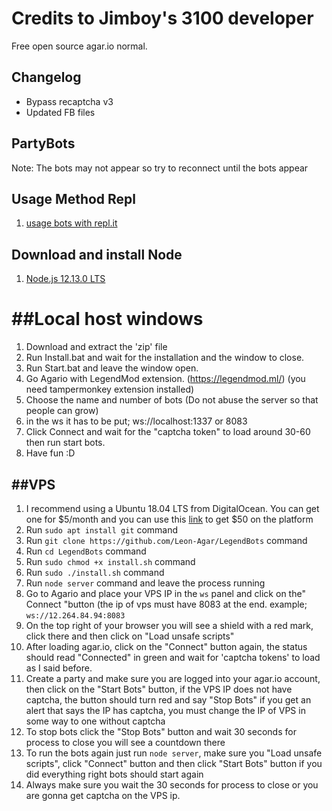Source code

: # Credits to Jimboy's 3100 developer
Free open source agar.io normal.
## Changelog
* Bypass recaptcha v3
* Updated FB files

## PartyBots
Note: The bots may not appear so try to reconnect until the bots appear

## Usage Method Repl
1. [usage bots with repl.it](https://www.youtube.com/watch?v=xIupgFR7ZTY)

## Download and install Node
1. [Node.js 12.13.0 LTS](https://nodejs.org/)

# ##Local host windows
1. Download and extract the 'zip' file
2. Run Install.bat and wait for the installation and the window to close.
3. Run Start.bat and leave the window open.
4. Go Agario with LegendMod extension. (https://legendmod.ml/) (you need tampermonkey extension installed)
5. Choose the name and number of bots (Do not abuse the server so that people can grow)
6. in the ws it has to be put; ws://localhost:1337 or 8083
7. Click Connect and wait for the "captcha token" to load around 30-60 then run start bots.
8. Have fun :D

##VPS
-------
1. I recommend using a Ubuntu 18.04 LTS from DigitalOcean. You can get one for $5/month and you can use this [link](https://m.do.co/c/fa7a805f6e60) to get $50 on the platform
2. Run `sudo apt install git` command
3. Run `git clone https://github.com/Leon-Agar/LegendBots` command
4. Run `cd LegendBots` command
5. Run `sudo chmod +x install.sh` command
6. Run `sudo ./install.sh` command
7. Run `node server` command and leave the process running
8. Go to Agario and place your VPS IP in the `ws` panel and click on the" Connect "button (the ip of vps must have 8083 at the end. example; `ws://12.264.84.94:8083`
9. On the top right of your browser you will see a shield with a red mark, click there and then click on "Load unsafe scripts"
10. After loading agar.io, click on the "Connect" button again, the status should read "Connected" in green and wait for 'captcha tokens' to load as I said before.
11. Create a party and make sure you are logged into your agar.io account, then click on the "Start Bots" button, if the VPS IP does not have captcha, the button should turn red and say "Stop Bots" if you get an alert that says the IP has captcha, you must change the IP of VPS in some way to one without captcha
12. To stop bots click the "Stop Bots" button and wait 30 seconds for process to close you will see a countdown there
13. To run the bots again just run `node server`, make sure you "Load unsafe scripts", click "Connect" button and then click "Start Bots" button if you did everything right bots should start again
14. Always make sure you wait the 30 seconds for process to close or you are gonna get captcha on the VPS ip.
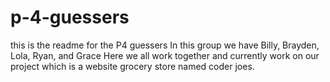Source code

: # p-4-guessers
this is the readme for the P4 guessers
In this group we have Billy, Brayden, Lola, Ryan, and Grace
Here we all work together and currently work on our project which is a website grocery store named coder joes.
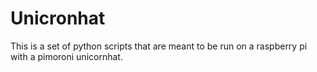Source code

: # Unicronhat
This is a set of python scripts that are meant to be run on a raspberry pi with a pimoroni unicornhat.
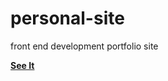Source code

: # personal-site
front end development portfolio site

**[See It](https://tapzx2.github.io/personal-site/index.html)**
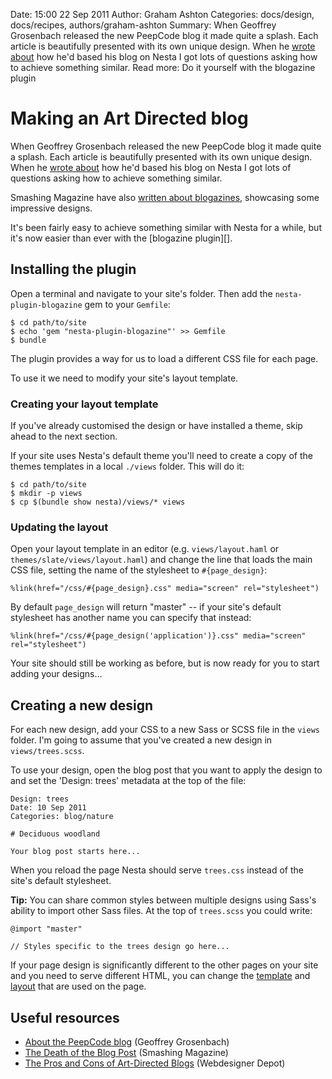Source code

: Date: 15:00 22 Sep 2011
Author: Graham Ashton
Categories: docs/design, docs/recipes, authors/graham-ashton
Summary: When Geoffrey Grosenbach released the new PeepCode blog it made quite a splash. Each article is beautifully presented with its own unique design. When he [wrote about][peepcode] how he'd based his blog on Nesta I got lots of questions asking how to achieve something similar.
Read more: Do it yourself with the blogazine plugin

# Making an Art Directed blog

When Geoffrey Grosenbach released the new PeepCode blog it made quite a
splash. Each article is beautifully presented with its own unique
design. When he [wrote about][peepcode] how he'd based his blog on Nesta
I got lots of questions asking how to achieve something similar.

Smashing Magazine have also [written about blogazines][smashing],
showcasing some impressive designs.

It's been fairly easy to achieve something similar with Nesta for a
while, but it's now easier than ever with the [blogazine plugin][].

## Installing the plugin

Open a terminal and navigate to your site's folder. Then add the
`nesta-plugin-blogazine` gem to your `Gemfile`:

    $ cd path/to/site
    $ echo 'gem "nesta-plugin-blogazine"' >> Gemfile
    $ bundle

The plugin provides a way for us to load a different CSS file for each
page.

To use it we need to modify your site's layout template.

### Creating your layout template

If you've already customised the design or have installed a theme, skip
ahead to the next section.

If your site uses Nesta's default theme you'll need to create a copy of
the themes templates in a local `./views` folder. This will do it:

    $ cd path/to/site
    $ mkdir -p views
    $ cp $(bundle show nesta)/views/* views

### Updating the layout

Open your layout template in an editor (e.g. `views/layout.haml` or
`themes/slate/views/layout.haml`) and change the line that loads the
main CSS file, setting the name of the stylesheet to `#{page_design}`:

    %link(href="/css/#{page_design}.css" media="screen" rel="stylesheet")

By default `page_design` will return "master" -- if your site's default
stylesheet has another name you can specify that instead:

    %link(href="/css/#{page_design('application')}.css" media="screen" rel="stylesheet")

Your site should still be working as before, but is now ready for you to
start adding your designs...

## Creating a new design

For each new design, add your CSS to a new Sass or SCSS file in the
`views` folder. I'm going to assume that you've created a new design in
`views/trees.scss`.

To use your design, open the blog post that you want to apply the design
to and set the 'Design: trees' metadata at the top of the file:

    Design: trees
    Date: 10 Sep 2011
    Categories: blog/nature

    # Deciduous woodland

    Your blog post starts here...

When you reload the page Nesta should serve `trees.css` instead of the
site's default stylesheet.

**Tip:** You can share common styles between multiple designs using
Sass's ability to import other Sass files. At the top of `trees.scss`
you could write:

    @import "master"

    // Styles specific to the trees design go here...

If your page design is significantly different to the other pages on
your site and you need to serve different HTML, you can change the
[template][] and [layout][] that are used on the page.

[template]: /docs/creating-content/metadata-reference#template
[layout]: /docs/creating-content/metadata-reference#layout

## Useful resources

* [About the PeepCode blog][peepcode] (Geoffrey Grosenbach)
* [The Death of the Blog Post][smashing] (Smashing Magazine)
* [The Pros and Cons of Art-Directed Blogs][depot] (Webdesigner Depot)

[peepcode]: https://web.archive.org/web/20110830183724/http://blog.peepcode.com/tutorials/2010/about-this-blog
[smashing]: https://www.smashingmagazine.com/the-death-of-the-blog-post/
[depot]: https://www.webdesignerdepot.com/2011/03/the-pros-and-cons-of-art-directed-blogs/
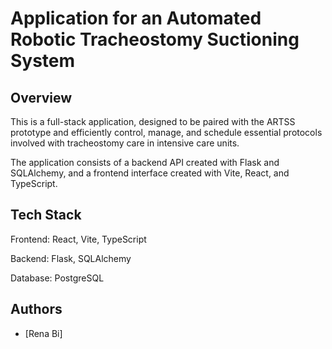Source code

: # Application for an Automated Robotic Tracheostomy Suctioning System

## Overview

This is a full-stack application, designed to be paired with the ARTSS prototype and efficiently control, manage, and schedule essential protocols involved with tracheostomy care in intensive care units.

The application consists of a backend API created with Flask and SQLAlchemy, and a frontend interface created with Vite, React, and TypeScript.

## Tech Stack

Frontend: React, Vite, TypeScript

Backend: Flask, SQLAlchemy

Database: PostgreSQL

## Authors

- [Rena Bi]
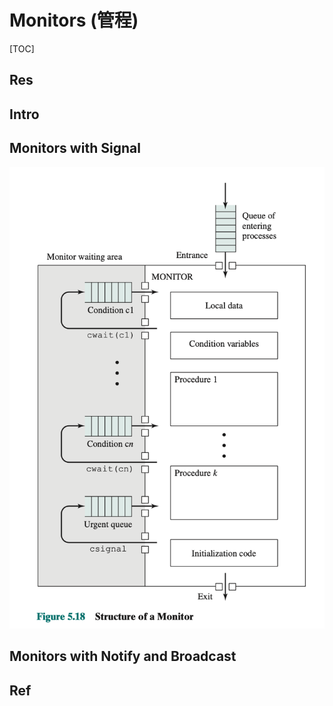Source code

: # Monitors (管程)

[TOC]



## Res


## Intro


## Monitors with Signal
![](../../../../../../../Assets/Pics/Screenshot%202023-04-06%20at%202.02.38%20PM.png)


## Monitors with Notify and Broadcast


## Ref

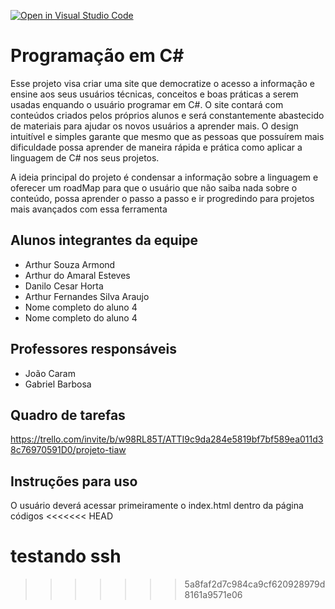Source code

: [![Open in Visual Studio Code](https://classroom.github.com/assets/open-in-vscode-718a45dd9cf7e7f842a935f5ebbe5719a5e09af4491e668f4dbf3b35d5cca122.svg)](https://classroom.github.com/online_ide?assignment_repo_id=10834393&assignment_repo_type=AssignmentRepo)
# Programação em C#
Esse projeto visa criar uma site que democratize o acesso a informação e ensine aos seus usuários técnicas, conceitos e boas práticas a serem usadas enquando o usuário programar em C#. O site contará com conteúdos criados pelos próprios alunos e será constantemente abastecido de materiais para ajudar os novos usuários a aprender mais. O design intuitível e simples garante que mesmo que as pessoas que possuírem mais dificuldade possa aprender de maneira rápida e prática como aplicar a linguagem de C# nos seus projetos.

A ideia principal do projeto é condensar a informação sobre a linguagem e oferecer um roadMap para que o usuário que não saiba nada sobre o conteúdo, possa aprender o passo a passo e ir progredindo para projetos mais avançados com essa ferramenta

## Alunos integrantes da equipe

* Arthur Souza Armond
* Arthur do Amaral Esteves
* Danilo Cesar Horta
* Arthur Fernandes Silva Araujo 
* Nome completo do aluno 4
* Nome completo do aluno 4

## Professores responsáveis

* João Caram
* Gabriel Barbosa

## Quadro de tarefas
https://trello.com/invite/b/w98RL85T/ATTI9c9da284e5819bf7bf589ea011d38c76970591D0/projeto-tiaw

## Instruções para uso
O usuário deverá acessar primeiramente o index.html dentro da página códigos
<<<<<<< HEAD

testando ssh
=======
>>>>>>> 5a8faf2d7c984ca9cf620928979d8161a9571e06
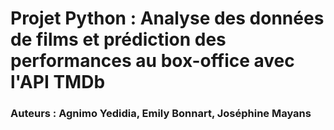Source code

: # Projet Python : Analyse des données de films et prédiction des performances au box-office avec l'API TMDb
### Auteurs : Agnimo Yedidia, Emily Bonnart, Joséphine Mayans
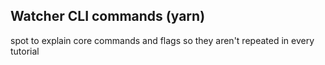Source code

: ## Watcher CLI commands (yarn)

spot to explain core commands and flags so they aren't repeated in every tutorial
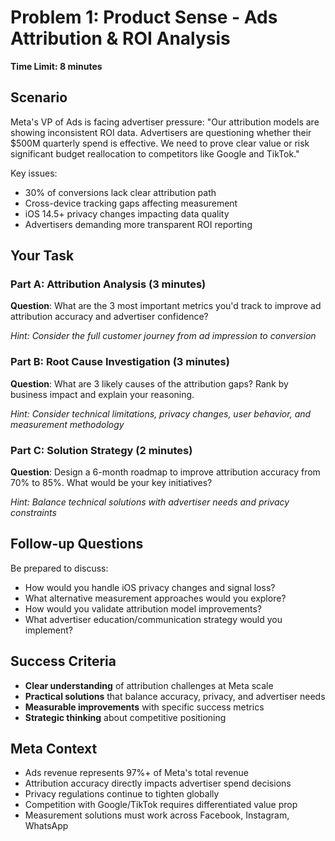 # Problem 1: Product Sense - Ads Attribution & ROI Analysis
**Time Limit: 8 minutes**

## Scenario
Meta's VP of Ads is facing advertiser pressure: "Our attribution models are showing inconsistent ROI data. Advertisers are questioning whether their $500M quarterly spend is effective. We need to prove clear value or risk significant budget reallocation to competitors like Google and TikTok."

Key issues:
- 30% of conversions lack clear attribution path
- Cross-device tracking gaps affecting measurement
- iOS 14.5+ privacy changes impacting data quality
- Advertisers demanding more transparent ROI reporting

## Your Task

### Part A: Attribution Analysis (3 minutes)
**Question**: What are the 3 most important metrics you'd track to improve ad attribution accuracy and advertiser confidence?

*Hint: Consider the full customer journey from ad impression to conversion*

### Part B: Root Cause Investigation (3 minutes)  
**Question**: What are 3 likely causes of the attribution gaps? Rank by business impact and explain your reasoning.

*Hint: Consider technical limitations, privacy changes, user behavior, and measurement methodology*

### Part C: Solution Strategy (2 minutes)
**Question**: Design a 6-month roadmap to improve attribution accuracy from 70% to 85%. What would be your key initiatives?

*Hint: Balance technical solutions with advertiser needs and privacy constraints*

## Follow-up Questions
Be prepared to discuss:
- How would you handle iOS privacy changes and signal loss?
- What alternative measurement approaches would you explore?
- How would you validate attribution model improvements?
- What advertiser education/communication strategy would you implement?

## Success Criteria
- **Clear understanding** of attribution challenges at Meta scale
- **Practical solutions** that balance accuracy, privacy, and advertiser needs
- **Measurable improvements** with specific success metrics
- **Strategic thinking** about competitive positioning

## Meta Context
- Ads revenue represents 97%+ of Meta's total revenue
- Attribution accuracy directly impacts advertiser spend decisions
- Privacy regulations continue to tighten globally
- Competition with Google/TikTok requires differentiated value prop
- Measurement solutions must work across Facebook, Instagram, WhatsApp 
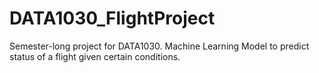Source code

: # DATA1030_FlightProject
Semester-long project for DATA1030. Machine Learning Model to predict status of a flight given certain conditions. 
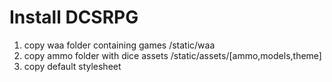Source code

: # Install DCSRPG

1. copy waa folder containing games /static/waa
2. copy ammo folder with dice assets /static/assets/[ammo,models,theme]
3. copy default stylesheet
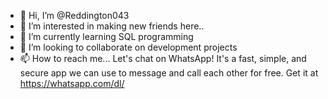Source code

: - 👋 Hi, I’m @Reddington043
- 👀 I’m interested in making new friends here.. 
- 🌱 I’m currently learning SQL programming 
- 💞️ I’m looking to collaborate on development projects 
- 📫 How to reach me... Let's chat on WhatsApp! It's a fast, simple, and secure app we can use to message and call each other for free. Get it at https://whatsapp.com/dl/



<!---
Reddington043/Reddington043 is a ✨ special ✨ repository because its `README.md` (this file) appears on your GitHub profile.
You can click the Preview link to take a look at your changes.
--->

= = = = =

• [REQUIREMENT] Filtering the entries above by the word "usuário", copy each line that matches.

• [EXERCISE OUTPUT]
Esse projeto visa criar uma site que democratize o acesso a informação e ensine aos seus usuários técnicas, conceitos e boas práticas a serem usadas enquando o usuário programar em C#. O site contará com conteúdos criados pelos próprios alunos e será constantemente abastecido de materiais para ajudar os novos usuários a aprender mais. O design intuitível e simples garante que mesmo que as pessoas que possuírem mais dificuldade possa aprender de maneira rápida e prática como aplicar a linguagem de C# nos seus projetos.
A ideia principal do projeto é condensar a informação sobre a linguagem e oferecer um roadMap para que o usuário que não saiba nada sobre o conteúdo, possa aprender o passo a passo e ir progredindo para projetos mais avançados com essa ferramenta
O usuário deverá acessar primeiramente o index.html dentro da página códigos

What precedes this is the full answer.